- Work task -
Return only those lines of the records below in which "Update" appears.

Dataset excerpts
>>>
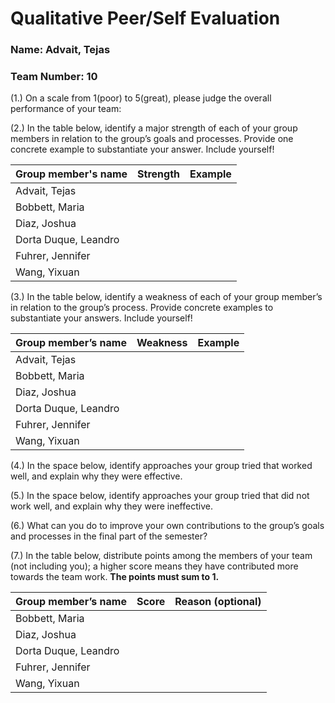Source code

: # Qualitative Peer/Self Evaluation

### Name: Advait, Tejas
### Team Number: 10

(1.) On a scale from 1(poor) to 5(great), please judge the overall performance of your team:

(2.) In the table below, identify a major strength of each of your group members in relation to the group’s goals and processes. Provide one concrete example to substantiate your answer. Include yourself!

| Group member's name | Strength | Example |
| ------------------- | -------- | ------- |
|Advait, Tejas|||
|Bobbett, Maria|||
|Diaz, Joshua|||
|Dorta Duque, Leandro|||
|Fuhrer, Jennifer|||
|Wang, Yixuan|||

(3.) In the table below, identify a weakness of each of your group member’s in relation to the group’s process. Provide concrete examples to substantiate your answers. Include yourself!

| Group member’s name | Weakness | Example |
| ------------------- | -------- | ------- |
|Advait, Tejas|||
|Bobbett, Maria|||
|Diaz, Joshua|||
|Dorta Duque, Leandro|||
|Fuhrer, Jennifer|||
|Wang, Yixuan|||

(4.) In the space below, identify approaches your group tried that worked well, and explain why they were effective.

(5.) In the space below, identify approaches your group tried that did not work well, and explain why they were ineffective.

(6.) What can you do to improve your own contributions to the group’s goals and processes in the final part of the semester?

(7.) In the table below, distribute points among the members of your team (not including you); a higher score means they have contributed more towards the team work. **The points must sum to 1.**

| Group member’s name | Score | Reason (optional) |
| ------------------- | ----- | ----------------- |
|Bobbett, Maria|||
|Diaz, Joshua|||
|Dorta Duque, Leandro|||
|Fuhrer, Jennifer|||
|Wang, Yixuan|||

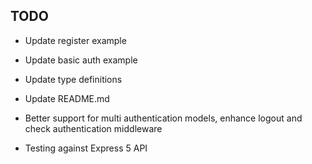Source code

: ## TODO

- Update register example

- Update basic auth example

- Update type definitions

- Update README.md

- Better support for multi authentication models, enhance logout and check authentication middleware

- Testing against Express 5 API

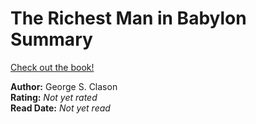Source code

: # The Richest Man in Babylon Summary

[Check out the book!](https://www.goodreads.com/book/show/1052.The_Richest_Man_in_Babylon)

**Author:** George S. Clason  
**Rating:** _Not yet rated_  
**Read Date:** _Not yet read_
<<<
- Your response -
- Update register example
- Update basic auth example
- Update type definitions
- Update README.md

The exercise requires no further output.